Les grèves et les protestations en Europe indiquent que la bureaucratie syndicale est soumise à une pression énorme de la part des masses exploitées. Elle est contrainte de rompre l’inertie imposée par la politique de collaboration de classes. Dans ce cadre se manifeste la contradiction entre les initiatives de mobilisation qui ont eu lieu dans le passé récent en défense du peuple palestinien et la passivité face à la guerre explosive qui se déroule en Ukraine. Les directions syndicales, en règle générale, ont suivi et continuent de suivre les positions des gouvernements et de l’OTAN, qui sert de bras armé aux États-Unis. Les affrontements avec les gouvernements autour du budget et des contre-réformes indiquent certainement une phase plus avancée de la lutte des classes en Europe, ce qui met en évidence de manière absolue la crise de direction et la nécessité de la dépasser.

Les États-Unis, sous le gouvernement Biden, ont encouragé la guerre en Ukraine, cherchant son annexion à l’Union européenne. Aujourd’hui, sous le gouvernement Trump, ils forcent la fin de la guerre avec un plan de partage du territoire ukrainien. Au Moyen-Orient, la Maison-Blanche a imposé aux Palestiniens la paix des cimetières. En Amérique latine, Trump a armé un encerclement militaire du Venezuela et agit dans le but de renverser le gouvernement de Nicolás Maduro.

Les exploités et les peuples opprimés du monde entier sont confrontés à une offensive mondiale de l’impérialisme et des bourgeoisies nationales qui se sont lancées dans des contre-réformes anti-ouvrières et antipopulaires. C’est pourquoi, au fond, la lutte des classes en Europe a une portée mondiale.
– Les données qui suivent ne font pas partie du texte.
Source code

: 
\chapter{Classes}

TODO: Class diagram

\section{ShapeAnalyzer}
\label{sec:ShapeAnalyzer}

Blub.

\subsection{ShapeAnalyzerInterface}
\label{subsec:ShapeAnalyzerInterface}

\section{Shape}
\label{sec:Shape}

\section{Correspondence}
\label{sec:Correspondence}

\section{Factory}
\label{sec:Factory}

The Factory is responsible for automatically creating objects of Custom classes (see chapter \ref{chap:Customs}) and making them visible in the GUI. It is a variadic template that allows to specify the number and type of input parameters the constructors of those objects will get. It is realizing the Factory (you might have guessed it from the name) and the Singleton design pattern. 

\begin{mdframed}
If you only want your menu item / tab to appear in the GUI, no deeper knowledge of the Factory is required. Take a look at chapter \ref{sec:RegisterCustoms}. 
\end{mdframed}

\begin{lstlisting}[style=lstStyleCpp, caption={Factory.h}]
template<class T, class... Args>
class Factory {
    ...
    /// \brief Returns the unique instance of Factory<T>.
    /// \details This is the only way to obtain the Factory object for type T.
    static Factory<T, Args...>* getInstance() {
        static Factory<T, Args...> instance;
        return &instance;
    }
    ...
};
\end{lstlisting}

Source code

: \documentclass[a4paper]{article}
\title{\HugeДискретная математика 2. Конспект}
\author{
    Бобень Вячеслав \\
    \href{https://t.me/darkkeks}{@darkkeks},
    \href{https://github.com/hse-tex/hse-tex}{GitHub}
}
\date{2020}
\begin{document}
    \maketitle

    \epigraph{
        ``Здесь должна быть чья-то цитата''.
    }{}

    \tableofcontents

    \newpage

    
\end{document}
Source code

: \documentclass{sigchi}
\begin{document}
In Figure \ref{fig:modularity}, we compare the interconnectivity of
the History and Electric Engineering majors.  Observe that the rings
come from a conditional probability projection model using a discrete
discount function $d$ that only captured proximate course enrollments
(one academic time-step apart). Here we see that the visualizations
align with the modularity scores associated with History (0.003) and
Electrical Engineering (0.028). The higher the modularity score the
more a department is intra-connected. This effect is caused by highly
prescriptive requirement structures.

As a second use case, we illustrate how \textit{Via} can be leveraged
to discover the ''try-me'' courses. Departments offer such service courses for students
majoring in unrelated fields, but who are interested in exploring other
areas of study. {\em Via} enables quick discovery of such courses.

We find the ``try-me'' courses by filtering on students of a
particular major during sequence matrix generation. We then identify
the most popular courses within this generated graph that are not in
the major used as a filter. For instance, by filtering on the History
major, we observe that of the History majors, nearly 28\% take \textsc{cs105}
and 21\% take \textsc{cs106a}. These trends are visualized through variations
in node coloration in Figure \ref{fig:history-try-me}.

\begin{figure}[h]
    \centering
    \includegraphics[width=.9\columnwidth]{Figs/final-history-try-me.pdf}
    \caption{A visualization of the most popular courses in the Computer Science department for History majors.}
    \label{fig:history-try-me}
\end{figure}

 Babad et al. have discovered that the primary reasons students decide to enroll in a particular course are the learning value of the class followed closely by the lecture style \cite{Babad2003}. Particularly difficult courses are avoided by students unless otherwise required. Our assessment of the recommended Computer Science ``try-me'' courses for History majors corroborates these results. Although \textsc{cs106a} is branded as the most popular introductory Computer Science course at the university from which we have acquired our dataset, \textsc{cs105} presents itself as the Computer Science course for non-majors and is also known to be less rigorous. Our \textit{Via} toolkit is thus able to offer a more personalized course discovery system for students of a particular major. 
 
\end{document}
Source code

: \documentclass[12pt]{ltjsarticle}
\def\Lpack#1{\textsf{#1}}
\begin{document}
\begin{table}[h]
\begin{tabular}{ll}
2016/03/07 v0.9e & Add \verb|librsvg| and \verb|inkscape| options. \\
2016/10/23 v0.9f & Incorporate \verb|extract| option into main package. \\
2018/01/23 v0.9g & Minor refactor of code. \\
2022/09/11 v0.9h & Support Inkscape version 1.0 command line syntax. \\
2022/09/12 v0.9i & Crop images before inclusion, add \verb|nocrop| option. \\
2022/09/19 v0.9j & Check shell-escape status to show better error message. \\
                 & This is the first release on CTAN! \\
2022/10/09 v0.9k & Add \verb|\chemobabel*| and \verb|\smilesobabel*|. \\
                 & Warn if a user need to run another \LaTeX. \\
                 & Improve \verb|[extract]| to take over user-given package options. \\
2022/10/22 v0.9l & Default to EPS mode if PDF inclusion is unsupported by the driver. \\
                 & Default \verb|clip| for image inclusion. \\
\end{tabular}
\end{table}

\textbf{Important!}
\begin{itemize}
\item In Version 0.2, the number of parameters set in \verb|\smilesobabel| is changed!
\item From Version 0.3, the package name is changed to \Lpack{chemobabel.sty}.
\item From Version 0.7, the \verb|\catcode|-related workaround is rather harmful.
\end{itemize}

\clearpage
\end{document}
La crise de direction correspond au vide laissé par l’absence d’une politique internationaliste capable d’unifier les combats des masses dans toutes les régions, en défense d’un programme propre de revendications et d’une orientation de classe face aux guerres. Les forces productives hautement développées ne trouvent plus place dans les rapports capitalistes de production ni dans le carcan des frontières nationales. L’ordre mondial édifié après la Seconde Guerre mondiale s’effondre et laisse place à la prolifération de toutes sortes de conflits.

De ces contradictions émergent le programme de la révolution sociale, les tâches de récupération des conquêtes perdues et la nécessité de l’unification des exploités dans la lutte de classes contre une classe bourgeoise historiquement épuisée. Sur ces bases se pose la lutte pour la reconstruction du Parti Mondial de la Révolution Socialiste, l’IVe Internationale.